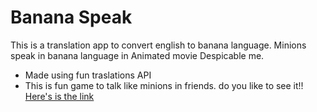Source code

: # Banana Speak

 This is a translation app to convert english to banana language. Minions speak in banana language in Animated movie Despicable me. 
 * Made using fun traslations API
 * This is fun game to talk like minions in friends. do you like to see it!!
 [Here's is the link](https://neogcamp-minion-talk.netlify.app/)


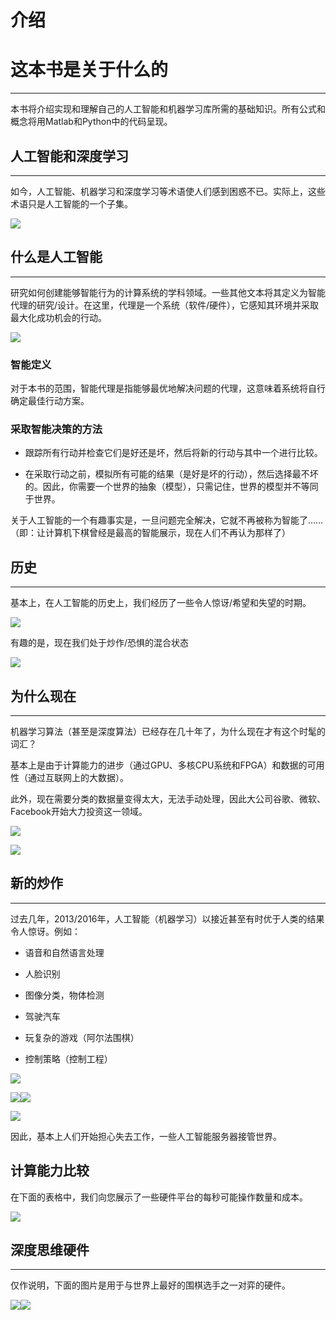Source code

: # 介绍

# 这本书是关于什么的

* * *

本书将介绍实现和理解自己的人工智能和机器学习库所需的基础知识。所有公式和概念将用Matlab和Python中的代码呈现。

## 人工智能和深度学习

* * *

如今，人工智能、机器学习和深度学习等术语使人们感到困惑不已。实际上，这些术语只是人工智能的一个子集。

![](AI_DeepLearning.jpg)

## 什么是人工智能

* * *

研究如何创建能够智能行为的计算系统的学科领域。一些其他文本将其定义为智能代理的研究/设计。在这里，代理是一个系统（软件/硬件），它感知其环境并采取最大化成功机会的行动。

![](IntelligentAgent-SimpleReflex.png)

### 智能定义

对于本书的范围，智能代理是指能够最优地解决问题的代理，这意味着系统将自行确定最佳行动方案。

### 采取智能决策的方法

+   跟踪所有行动并检查它们是好还是坏，然后将新的行动与其中一个进行比较。

+   在采取行动之前，模拟所有可能的结果（是好是坏的行动），然后选择最不坏的。因此，你需要一个世界的抽象（模型），只需记住，世界的模型并不等同于世界。

关于人工智能的一个有趣事实是，一旦问题完全解决，它就不再被称为智能了……（即：让计算机下棋曾经是最高的智能展示，现在人们不再认为那样了）

## 历史

* * *

基本上，在人工智能的历史上，我们经历了一些令人惊讶/希望和失望的时期。

![](HistoryAI.png)

有趣的是，现在我们处于炒作/恐惧的混合状态

![](StephenFear.jpg)

## 为什么现在

* * *

机器学习算法（甚至是深度算法）已经存在几十年了，为什么现在才有这个时髦的词汇？

基本上是由于计算能力的进步（通过GPU、多核CPU系统和FPGA）和数据的可用性（通过互联网上的大数据）。

此外，现在需要分类的数据量变得太大，无法手动处理，因此大公司谷歌、微软、Facebook开始大力投资这一领域。

![](WhyNow.png)

![](GPUAccel.png)

## 新的炒作

* * *

过去几年，2013/2016年，人工智能（机器学习）以接近甚至有时优于人类的结果令人惊讶。例如：

+   语音和自然语言处理

+   人脸识别

+   图像分类，物体检测

+   驾驶汽车

+   玩复杂的游戏（阿尔法围棋）

+   控制策略（控制工程）

![](Perfomance_1.png)

![](StoryImg.jpg)![](Go.jpg)

![](GoogleCar.jpg)

因此，基本上人们开始担心失去工作，一些人工智能服务器接管世界。

## 计算能力比较

在下面的表格中，我们向您展示了一些硬件平台的每秒可能操作数量和成本。

![](ComputingPowerComparison.png)

## 深度思维硬件

* * *

仅作说明，下面的图片是用于与世界上最好的围棋选手之一对弈的硬件。

![](DeepmindHardware.png)![](AlphaGoServerImg.jpg)
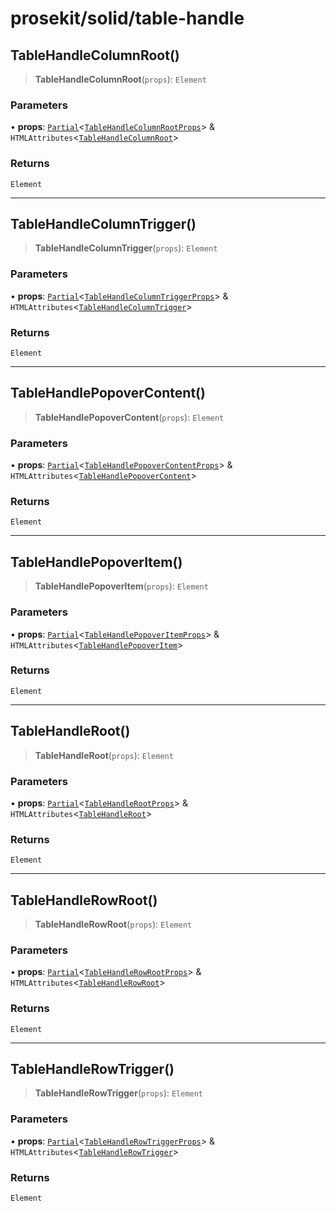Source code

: # prosekit/solid/table-handle

<a id="TableHandleColumnRoot" name="TableHandleColumnRoot"></a>

## TableHandleColumnRoot()

> **TableHandleColumnRoot**(`props`): `Element`

### Parameters

• **props**: [`Partial`](https://www.typescriptlang.org/docs/handbook/utility-types.html#partialtype)\<[`TableHandleColumnRootProps`](../web/table-handle.md#TableHandleColumnRootProps)\> & `HTMLAttributes`\<[`TableHandleColumnRoot`](../lit/table-handle.md#TableHandleColumnRoot)\>

### Returns

`Element`

***

<a id="TableHandleColumnTrigger" name="TableHandleColumnTrigger"></a>

## TableHandleColumnTrigger()

> **TableHandleColumnTrigger**(`props`): `Element`

### Parameters

• **props**: [`Partial`](https://www.typescriptlang.org/docs/handbook/utility-types.html#partialtype)\<[`TableHandleColumnTriggerProps`](../web/table-handle.md#TableHandleColumnTriggerProps)\> & `HTMLAttributes`\<[`TableHandleColumnTrigger`](../lit/table-handle.md#TableHandleColumnTrigger)\>

### Returns

`Element`

***

<a id="TableHandlePopoverContent" name="TableHandlePopoverContent"></a>

## TableHandlePopoverContent()

> **TableHandlePopoverContent**(`props`): `Element`

### Parameters

• **props**: [`Partial`](https://www.typescriptlang.org/docs/handbook/utility-types.html#partialtype)\<[`TableHandlePopoverContentProps`](../web/table-handle.md#TableHandlePopoverContentProps)\> & `HTMLAttributes`\<[`TableHandlePopoverContent`](../lit/table-handle.md#TableHandlePopoverContent)\>

### Returns

`Element`

***

<a id="TableHandlePopoverItem" name="TableHandlePopoverItem"></a>

## TableHandlePopoverItem()

> **TableHandlePopoverItem**(`props`): `Element`

### Parameters

• **props**: [`Partial`](https://www.typescriptlang.org/docs/handbook/utility-types.html#partialtype)\<[`TableHandlePopoverItemProps`](../web/table-handle.md#TableHandlePopoverItemProps)\> & `HTMLAttributes`\<[`TableHandlePopoverItem`](../lit/table-handle.md#TableHandlePopoverItem)\>

### Returns

`Element`

***

<a id="TableHandleRoot" name="TableHandleRoot"></a>

## TableHandleRoot()

> **TableHandleRoot**(`props`): `Element`

### Parameters

• **props**: [`Partial`](https://www.typescriptlang.org/docs/handbook/utility-types.html#partialtype)\<[`TableHandleRootProps`](../web/table-handle.md#TableHandleRootProps)\> & `HTMLAttributes`\<[`TableHandleRoot`](../lit/table-handle.md#TableHandleRoot)\>

### Returns

`Element`

***

<a id="TableHandleRowRoot" name="TableHandleRowRoot"></a>

## TableHandleRowRoot()

> **TableHandleRowRoot**(`props`): `Element`

### Parameters

• **props**: [`Partial`](https://www.typescriptlang.org/docs/handbook/utility-types.html#partialtype)\<[`TableHandleRowRootProps`](../web/table-handle.md#TableHandleRowRootProps)\> & `HTMLAttributes`\<[`TableHandleRowRoot`](../lit/table-handle.md#TableHandleRowRoot)\>

### Returns

`Element`

***

<a id="TableHandleRowTrigger" name="TableHandleRowTrigger"></a>

## TableHandleRowTrigger()

> **TableHandleRowTrigger**(`props`): `Element`

### Parameters

• **props**: [`Partial`](https://www.typescriptlang.org/docs/handbook/utility-types.html#partialtype)\<[`TableHandleRowTriggerProps`](../web/table-handle.md#TableHandleRowTriggerProps)\> & `HTMLAttributes`\<[`TableHandleRowTrigger`](../lit/table-handle.md#TableHandleRowTrigger)\>

### Returns

`Element`
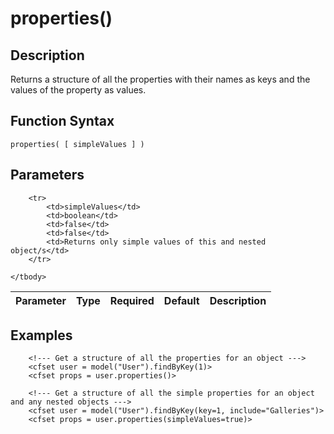 # properties()

## Description
Returns a structure of all the properties with their names as keys and the values of the property as values.

## Function Syntax
	properties( [ simpleValues ] )


## Parameters
<table>
	<thead>
		<tr>
			<th>Parameter</th>
			<th>Type</th>
			<th>Required</th>
			<th>Default</th>
			<th>Description</th>
		</tr>
	</thead>
	<tbody>
		
		<tr>
			<td>simpleValues</td>
			<td>boolean</td>
			<td>false</td>
			<td>false</td>
			<td>Returns only simple values of this and nested object/s</td>
		</tr>
		
	</tbody>
</table>


## Examples
	
		<!--- Get a structure of all the properties for an object --->
		<cfset user = model("User").findByKey(1)>
		<cfset props = user.properties()>

		<!--- Get a structure of all the simple properties for an object and any nested objects --->
		<cfset user = model("User").findByKey(key=1, include="Galleries")>
		<cfset props = user.properties(simpleValues=true)>
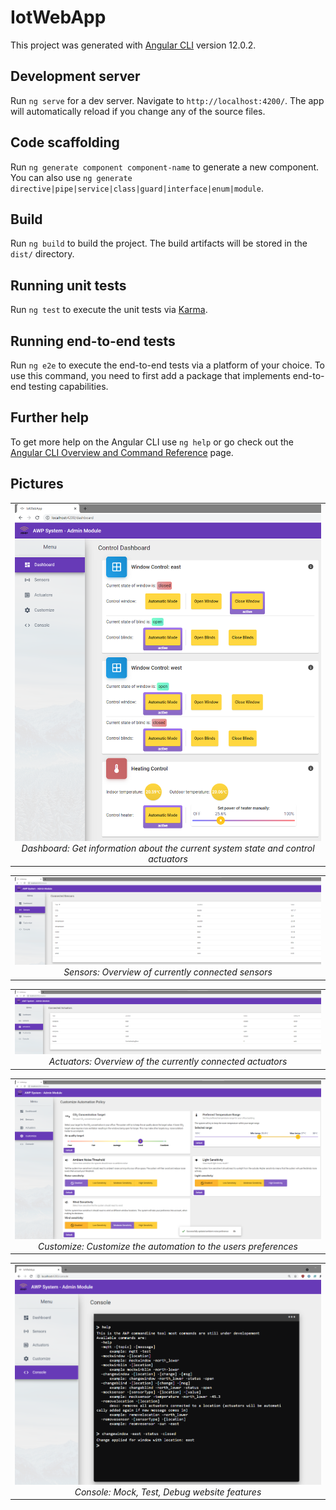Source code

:# IotWebApp

This project was generated with [Angular CLI](https://github.com/angular/angular-cli) version 12.0.2.

## Development server

Run `ng serve` for a dev server. Navigate to `http://localhost:4200/`. The app will automatically reload if you change any of the source files.

## Code scaffolding

Run `ng generate component component-name` to generate a new component. You can also use `ng generate directive|pipe|service|class|guard|interface|enum|module`.

## Build

Run `ng build` to build the project. The build artifacts will be stored in the `dist/` directory.

## Running unit tests

Run `ng test` to execute the unit tests via [Karma](https://karma-runner.github.io).

## Running end-to-end tests

Run `ng e2e` to execute the end-to-end tests via a platform of your choice. To use this command, you need to first add a package that implements end-to-end testing capabilities.

## Further help

To get more help on the Angular CLI use `ng help` or go check out the [Angular CLI Overview and Command Reference](https://angular.io/cli) page.

## Pictures

<table style="width:100%;">
  <tr valign="top">
    <td align="center">
      <a target="_blank"><img src="../../graphics/web_app/website_dash_big.png" title="Dashboard"></a>
    <em>Dashboard: Get information about the current system state and control actuators</em>
    </td>
  </tr>
</table>

<table style="width:100%;">
  <tr valign="top">
    <td align="center">
      <a target="_blank"><img src="../../graphics/web_app/sensors.png" title="Sensor Overview"></a>
    <em>Sensors: Overview of currently connected sensors</em>
    </td>
  </tr>
</table>

<table style="width:100%;">
  <tr valign="top">
    <td align="center">
      <a target="_blank"><img src="../../graphics/web_app/actuators.png" title="Actuators Overview"></a>
    <em>Actuators: Overview of the currently connected actuators</em>
    </td>
  </tr>
</table>

<table style="width:100%;">
  <tr valign="top">
    <td align="center">
      <a target="_blank"><img src="../../graphics/web_app/automation_preference.png" title="User preferences"></a>
    <em>Customize: Customize the automation to the users preferences</em>
    </td>
  </tr>
</table>

<table style="width:100%;">
  <tr valign="top">
    <td align="center">
      <a target="_blank"><img src="../../graphics/web_app/terminal_pic.png" title="Terminal"></a>
    <em>Console: Mock, Test, Debug website features</em>
    </td>
  </tr>
</table>
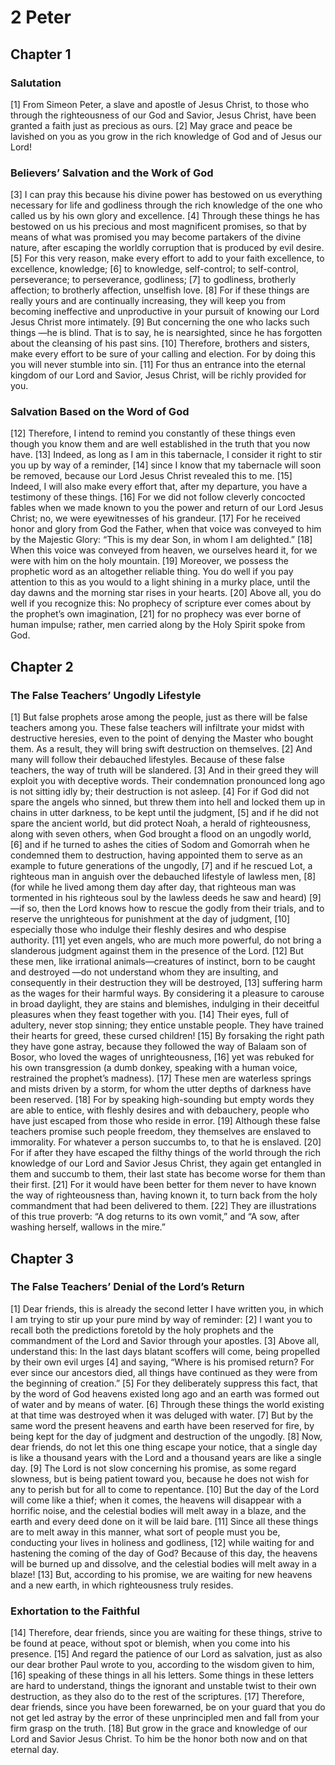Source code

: # 2 Peter

## Chapter 1


### Salutation

[1] From Simeon Peter, a slave and apostle of Jesus Christ, to those who through the righteousness of our God and Savior, Jesus Christ, have been granted a faith just as precious as ours.
[2] May grace and peace be lavished on you as you grow in the rich knowledge of God and of Jesus our Lord!

### Believers’ Salvation and the Work of God

[3] I can pray this because his divine power has bestowed on us everything necessary for life and godliness through the rich knowledge of the one who called us by his own glory and excellence.
[4] Through these things he has bestowed on us his precious and most magnificent promises, so that by means of what was promised you may become partakers of the divine nature, after escaping the worldly corruption that is produced by evil desire.
[5] For this very reason, make every effort to add to your faith excellence, to excellence, knowledge;
[6] to knowledge, self-control; to self-control, perseverance; to perseverance, godliness;
[7] to godliness, brotherly affection; to brotherly affection, unselfish love.
[8] For if these things are really yours and are continually increasing, they will keep you from becoming ineffective and unproductive in your pursuit of knowing our Lord Jesus Christ more intimately.
[9] But concerning the one who lacks such things —he is blind. That is to say, he is nearsighted, since he has forgotten about the cleansing of his past sins.
[10] Therefore, brothers and sisters, make every effort to be sure of your calling and election. For by doing this you will never stumble into sin.
[11] For thus an entrance into the eternal kingdom of our Lord and Savior, Jesus Christ, will be richly provided for you.

### Salvation Based on the Word of God

[12] Therefore, I intend to remind you constantly of these things even though you know them and are well established in the truth that you now have.
[13] Indeed, as long as I am in this tabernacle, I consider it right to stir you up by way of a reminder,
[14] since I know that my tabernacle will soon be removed, because our Lord Jesus Christ revealed this to me.
[15] Indeed, I will also make every effort that, after my departure, you have a testimony of these things.
[16] For we did not follow cleverly concocted fables when we made known to you the power and return of our Lord Jesus Christ; no, we were eyewitnesses of his grandeur.
[17] For he received honor and glory from God the Father, when that voice was conveyed to him by the Majestic Glory: “This is my dear Son, in whom I am delighted.”
[18] When this voice was conveyed from heaven, we ourselves heard it, for we were with him on the holy mountain.
[19] Moreover, we possess the prophetic word as an altogether reliable thing. You do well if you pay attention to this as you would to a light shining in a murky place, until the day dawns and the morning star rises in your hearts.
[20] Above all, you do well if you recognize this: No prophecy of scripture ever comes about by the prophet’s own imagination,
[21] for no prophecy was ever borne of human impulse; rather, men carried along by the Holy Spirit spoke from God.

## Chapter 2


### The False Teachers’ Ungodly Lifestyle

[1] But false prophets arose among the people, just as there will be false teachers among you. These false teachers will infiltrate your midst with destructive heresies, even to the point of denying the Master who bought them. As a result, they will bring swift destruction on themselves.
[2] And many will follow their debauched lifestyles. Because of these false teachers, the way of truth will be slandered.
[3] And in their greed they will exploit you with deceptive words. Their condemnation pronounced long ago is not sitting idly by; their destruction is not asleep.
[4] For if God did not spare the angels who sinned, but threw them into hell and locked them up in chains in utter darkness, to be kept until the judgment,
[5] and if he did not spare the ancient world, but did protect Noah, a herald of righteousness, along with seven others, when God brought a flood on an ungodly world,
[6] and if he turned to ashes the cities of Sodom and Gomorrah when he condemned them to destruction, having appointed them to serve as an example to future generations of the ungodly,
[7] and if he rescued Lot, a righteous man in anguish over the debauched lifestyle of lawless men,
[8] (for while he lived among them day after day, that righteous man was tormented in his righteous soul by the lawless deeds he saw and heard)
[9] —if so, then the Lord knows how to rescue the godly from their trials, and to reserve the unrighteous for punishment at the day of judgment,
[10] especially those who indulge their fleshly desires and who despise authority.
[11] yet even angels, who are much more powerful, do not bring a slanderous judgment against them in the presence of the Lord.
[12] But these men, like irrational animals—creatures of instinct, born to be caught and destroyed —do not understand whom they are insulting, and consequently in their destruction they will be destroyed,
[13] suffering harm as the wages for their harmful ways. By considering it a pleasure to carouse in broad daylight, they are stains and blemishes, indulging in their deceitful pleasures when they feast together with you.
[14] Their eyes, full of adultery, never stop sinning; they entice unstable people. They have trained their hearts for greed, these cursed children!
[15] By forsaking the right path they have gone astray, because they followed the way of Balaam son of Bosor, who loved the wages of unrighteousness,
[16] yet was rebuked for his own transgression (a dumb donkey, speaking with a human voice, restrained the prophet’s madness).
[17] These men are waterless springs and mists driven by a storm, for whom the utter depths of darkness have been reserved.
[18] For by speaking high-sounding but empty words they are able to entice, with fleshly desires and with debauchery, people who have just escaped from those who reside in error.
[19] Although these false teachers promise such people freedom, they themselves are enslaved to immorality. For whatever a person succumbs to, to that he is enslaved.
[20] For if after they have escaped the filthy things of the world through the rich knowledge of our Lord and Savior Jesus Christ, they again get entangled in them and succumb to them, their last state has become worse for them than their first.
[21] For it would have been better for them never to have known the way of righteousness than, having known it, to turn back from the holy commandment that had been delivered to them.
[22] They are illustrations of this true proverb: “A dog returns to its own vomit,” and “A sow, after washing herself, wallows in the mire.”

## Chapter 3


### The False Teachers’ Denial of the Lord’s Return

[1] Dear friends, this is already the second letter I have written you, in which I am trying to stir up your pure mind by way of reminder:
[2] I want you to recall both the predictions foretold by the holy prophets and the commandment of the Lord and Savior through your apostles.
[3] Above all, understand this: In the last days blatant scoffers will come, being propelled by their own evil urges
[4] and saying, “Where is his promised return? For ever since our ancestors died, all things have continued as they were from the beginning of creation.”
[5] For they deliberately suppress this fact, that by the word of God heavens existed long ago and an earth was formed out of water and by means of water.
[6] Through these things the world existing at that time was destroyed when it was deluged with water.
[7] But by the same word the present heavens and earth have been reserved for fire, by being kept for the day of judgment and destruction of the ungodly.
[8] Now, dear friends, do not let this one thing escape your notice, that a single day is like a thousand years with the Lord and a thousand years are like a single day.
[9] The Lord is not slow concerning his promise, as some regard slowness, but is being patient toward you, because he does not wish for any to perish but for all to come to repentance.
[10] But the day of the Lord will come like a thief; when it comes, the heavens will disappear with a horrific noise, and the celestial bodies will melt away in a blaze, and the earth and every deed done on it will be laid bare.
[11] Since all these things are to melt away in this manner, what sort of people must you be, conducting your lives in holiness and godliness,
[12] while waiting for and hastening the coming of the day of God? Because of this day, the heavens will be burned up and dissolve, and the celestial bodies will melt away in a blaze!
[13] But, according to his promise, we are waiting for new heavens and a new earth, in which righteousness truly resides.

### Exhortation to the Faithful

[14] Therefore, dear friends, since you are waiting for these things, strive to be found at peace, without spot or blemish, when you come into his presence.
[15] And regard the patience of our Lord as salvation, just as also our dear brother Paul wrote to you, according to the wisdom given to him,
[16] speaking of these things in all his letters. Some things in these letters are hard to understand, things the ignorant and unstable twist to their own destruction, as they also do to the rest of the scriptures.
[17] Therefore, dear friends, since you have been forewarned, be on your guard that you do not get led astray by the error of these unprincipled men and fall from your firm grasp on the truth.
[18] But grow in the grace and knowledge of our Lord and Savior Jesus Christ. To him be the honor both now and on that eternal day.
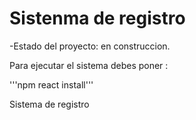 <h1>Sistenma de registro</h1>

-Estado del proyecto: en construccion.

Para ejecutar el sistema debes poner :

'''npm react install'''

Sistema de registro

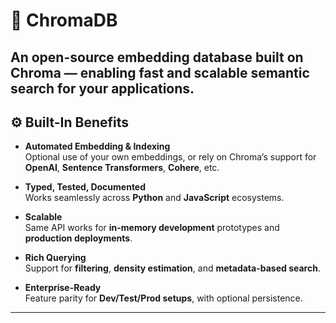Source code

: # 📘 ChromaDB

An open-source embedding database built on **Chroma** — enabling fast and scalable semantic search for your applications.
---

## ⚙️ Built-In Benefits

- **Automated Embedding & Indexing**  
  Optional use of your own embeddings, or rely on Chroma’s support for **OpenAI**, **Sentence Transformers**, **Cohere**, etc.

- **Typed, Tested, Documented**  
  Works seamlessly across **Python** and **JavaScript** ecosystems.

- **Scalable**  
  Same API works for **in-memory development** prototypes and **production deployments**.

- **Rich Querying**  
  Support for **filtering**, **density estimation**, and **metadata-based search**.

- **Enterprise-Ready**  
  Feature parity for **Dev/Test/Prod setups**, with optional persistence.

---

§ §

- **The problem**:
Lines from the entries that contain the string "reserved" must be found and copied.

- **Exercise solution**:
[17] These men are waterless springs and mists driven by a storm, for whom the utter depths of darkness have been reserved.
[7] But by the same word the present heavens and earth have been reserved for fire, by being kept for the day of judgment and destruction of the ungodly.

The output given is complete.